現代農業の12月号は、燃料自給「何でも薪に!」となっている。現代農業らしからぬ、タイムリーな企画である。この冬も電力不足が宣伝されている。本当かどうかは分からないが、ともかく暖房に電気を使うなど、田舎暮らしの人間には許されないことである。小田原の状況なら、いくらでも暖房の薪程度は手に入る。と言ってもさてどこからと言うことが実際の問題になる。二宮金次郎は、薪を取りに箱根の東山麓にまで、栢山から矢住芝の上の方まで歩いて行ったらしい。1時間30分くらいだろうか。金次郎はその体験を生かして、薪山を買い付ける講を作り入札で買い取り、利益を上げたらしい。この時代、山には木が捨てられているが、薪にするからと言って勝手に持って来る訳にもいかない。入会権とか、学校林とか、村山とか、山を生かした仕組みは実際は機能していないのではないだろうか。

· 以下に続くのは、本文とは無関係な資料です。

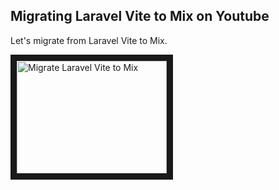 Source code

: ## Migrating Laravel Vite to Mix on Youtube

Let's migrate from Laravel Vite to Mix.

<a href="http://www.youtube.com/watch?feature=player_embedded&v=duy_ujVcejc
" target="_blank"><img src="http://img.youtube.com/vi/duy_ujVcejc/0.jpg" 
alt="Migrate Laravel Vite to Mix" width="240" height="180" border="10" /></a>
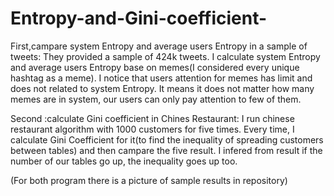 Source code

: # Entropy-and-Gini-coefficient-
First,campare system Entropy and average users Entropy in a sample of tweets:
  They provided a sample of 424k tweets. I calculate system Entropy and average users Entropy base on memes(I considered every unique hashtag as a meme). I notice that users attention for memes has limit and does not related to system Entropy. It means it does not matter how many memes are in system, our users can only pay attention to few of them.
  
Second :calculate Gini coefficient in Chines Restaurant:
  I run chinese restaurant algorithm with 1000 customers for five times. Every time, I calculate Gini Coefficient for it(to find the inequality of spreading customers between tables) and then campare the five result. I infered from result if the number of our tables go up, the inequality goes up too. 
  
(For both program there is a picture of sample results in repository)
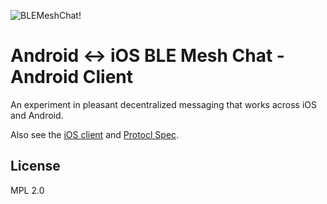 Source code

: ![BLEMeshChat!](http://i.imgur.com/d79rzMm.jpg)

# Android <-> iOS BLE Mesh Chat - Android Client

An experiment in pleasant decentralized messaging that works across iOS and Android.

Also see the [iOS client](https://github.com/chrisballinger/BLEMeshChat) and [Protocl Spec](https://github.com/chrisballinger/BLEMeshChat/wiki).

## License

MPL 2.0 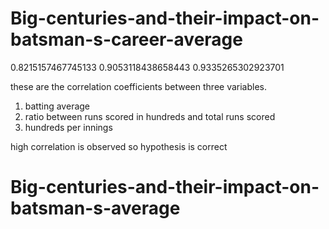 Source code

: # Big-centuries-and-their-impact-on-batsman-s-career-average

0.8215157467745133
0.9053118438658443
0.9335265302923701

these are the correlation coefficients between three variables.

1) batting average 
2) ratio between runs scored in hundreds and total runs scored
3) hundreds per innings

high correlation is observed
so hypothesis is correct
# Big-centuries-and-their-impact-on-batsman-s-average
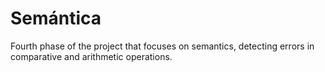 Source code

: # Semántica

Fourth phase of the project that focuses on semantics, detecting errors in comparative and arithmetic operations.
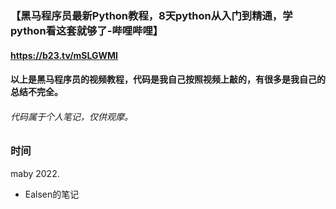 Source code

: ### 【黑马程序员最新Python教程，8天python从入门到精通，学python看这套就够了-哔哩哔哩】

#### <https://b23.tv/mSLGWMI>

#### 以上是黑马程序员的视频教程，代码是我自己按照视频上敲的，有很多是我自己的总结不完全。

###### 代码属于个人笔记，仅供观摩。

### 时间

maby 2022.



* Ealsen的笔记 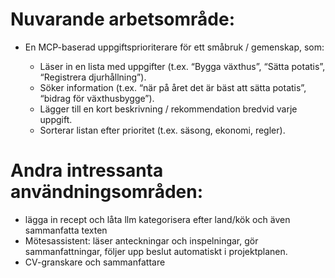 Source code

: # Nuvarande arbetsområde:
- En MCP-baserad uppgiftsprioriterare för ett småbruk / gemenskap, som:

    - Läser in en lista med uppgifter (t.ex. “Bygga växthus”, “Sätta potatis”, “Registrera djurhållning”).
    - Söker information (t.ex. “när på året det är bäst att sätta potatis”, “bidrag för växthusbygge”).
    - Lägger till en kort beskrivning / rekommendation bredvid varje uppgift.
    - Sorterar listan efter prioritet (t.ex. säsong, ekonomi, regler).

# Andra intressanta användningsområden:

- lägga in recept och låta llm kategorisera efter land/kök och även sammanfatta texten
- Mötesassistent: läser anteckningar och inspelningar, gör sammanfattningar, följer upp beslut automatiskt i projektplanen.   
- CV-granskare och sammanfattare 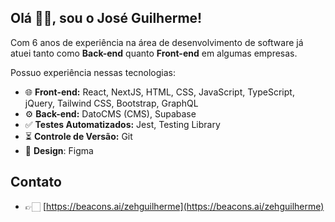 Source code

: ## Olá 👋🏻, sou o José Guilherme!

Com 6 anos de experiência na área de desenvolvimento de software já atuei tanto como **Back-end** quanto **Front-end** em algumas empresas. <br>

Possuo experiência nessas tecnologias:
  - 🌐 **Front-end:** React, NextJS, HTML, CSS, JavaScript, TypeScript, jQuery, Tailwind CSS, Bootstrap, GraphQL
  - ⚙️ **Back-end:** DatoCMS (CMS), Supabase
  - ✅ **Testes Automatizados:** Jest, Testing Library
  - ⏳ **Controle de Versão:** Git
  - 🎨 **Design**: Figma

## Contato

- 👉🏻 [https://beacons.ai/zehguilherme](https://beacons.ai/zehguilherme)
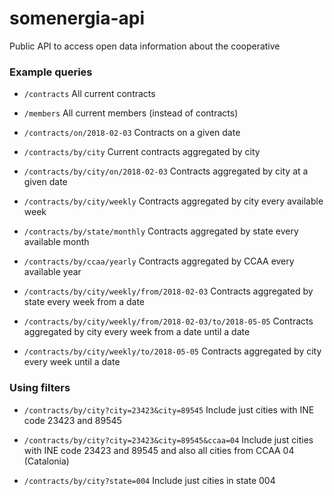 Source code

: # somenergia-api

Public API to access open data information about the cooperative



### Example queries


- `/contracts`
    All current contracts

- `/members`
    All current members (instead of contracts)

- `/contracts/on/2018-02-03`
    Contracts on a given date

- `/contracts/by/city`
    Current contracts aggregated by city

- `/contracts/by/city/on/2018-02-03`
    Contracts aggregated by city at a given date

- `/contracts/by/city/weekly`
    Contracts aggregated by city every available week

- `/contracts/by/state/monthly`
    Contracts aggregated by state every available month

- `/contracts/by/ccaa/yearly`
    Contracts aggregated by CCAA every available year

- `/contracts/by/city/weekly/from/2018-02-03`
    Contracts aggregated by state every week from a date

- `/contracts/by/city/weekly/from/2018-02-03/to/2018-05-05`
    Contracts aggregated by city every week from a date until a date

- `/contracts/by/city/weekly/to/2018-05-05`
    Contracts aggregated by city every week until a date


### Using filters


- `/contracts/by/city?city=23423&city=89545`
    Include just cities with INE code 23423 and 89545

- `/contracts/by/city?city=23423&city=89545&ccaa=04`
    Include just cities with INE code 23423 and 89545 and also all cities from CCAA 04 (Catalonia)

- `/contracts/by/city?state=004`
    Include just cities in state 004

薪ストーブもピンからキリまでで、良いストーブは良い鋳物で出来ている。中の構造も実に工夫されている。それだけのことはあるが高い。特に煙突が高くてなかなか手が出ないほどの価格になる。そこで、自家製で蒔きストーブが作れないかと言うことになる。色々やっては見たが、余り成功したことはなかった。今回ロケットストーブに出会って、なるほどと言う構造を理解できた。工夫はこれからだが、アイデアはある。今回の現代農業では、当然のごとく、ロケットストーブも出ている。ロケットストーブの実証実験をやってみて、いくつかの特徴があることに気付いた。炊事用のコンロに向いているということ。ペール缶を使ったタイプで、練炭コンロぐらいの能力である。排熱で床暖房を行うにはいいことが出来る。欠点と言うかこれも特徴なのだろうが、短時間に一気に高温でという目的には向かない。ゆっくり長く温めると言うにはとてもいい。ヒートライザーと言われる、高温燃焼部分の構造によるのではないか。
もちろん家庭用ガスコンロ程度の熱量なら問題はない。中華料理のような火炎放射機のような火にはならない。室内で使うためには、焚口の工夫が居る。中に火を引きこむ力がうまく機能無くなった途端に、煙が逆流することになる。昔の農家の台所なら問題ないが、今の密閉の良い家では問題があるだろう。いずれも炊き方の工夫であり、慣れれば、つまり技術があるなら、クリアーできる問題であり、昔のお竈が、薪を節約するには、なかなか技術が行ったのと同じ、ちょっとした心使いが必要になる。そう言えば私は火遊びが好きなので、おねしょをするといつも言われていた。おねしょは治ったが、火遊びは今でも好きである。たき火は文化で、これを禁止するのは文化の弾圧であると考えている。それはいいのだが、私は暖房を使わない。寒ければそれだけ着込む。今も、寒いので懐に猫が居る。るるである。充分に暖かい。さっきからうずらが来て、わりこもうと邪魔をしている。
現在考えているのは、プロパンガスボンベを使ったロケットストーブである。肉厚で良さそうな素材である。長い廃材が入るストーブは作られている。半分位のサイズにして、ペール缶燃焼部を覆う蓄熱部分にする。加えて燃焼部分の拡大にも使う。「何でも薪」に出来るのは確かだが、入手法である。例えば、山で間伐材は捨てられている。これを自分で持ってゆくなら、無料であるという仕組みは出来ないのだろうか。山が片付くだけでもいいと思うのだが。まだ植林をした記憶のある方が、生きている内は良い。あと10年もすれば、植林した世代が居なくなり、山への愛着がどんどん薄れるだろう。薪や落ち葉が集められるような里地里山。そう考えて、やはりしばらくは放射能で駄目だと思う。諦める訳にはゆかないが、がっかりである。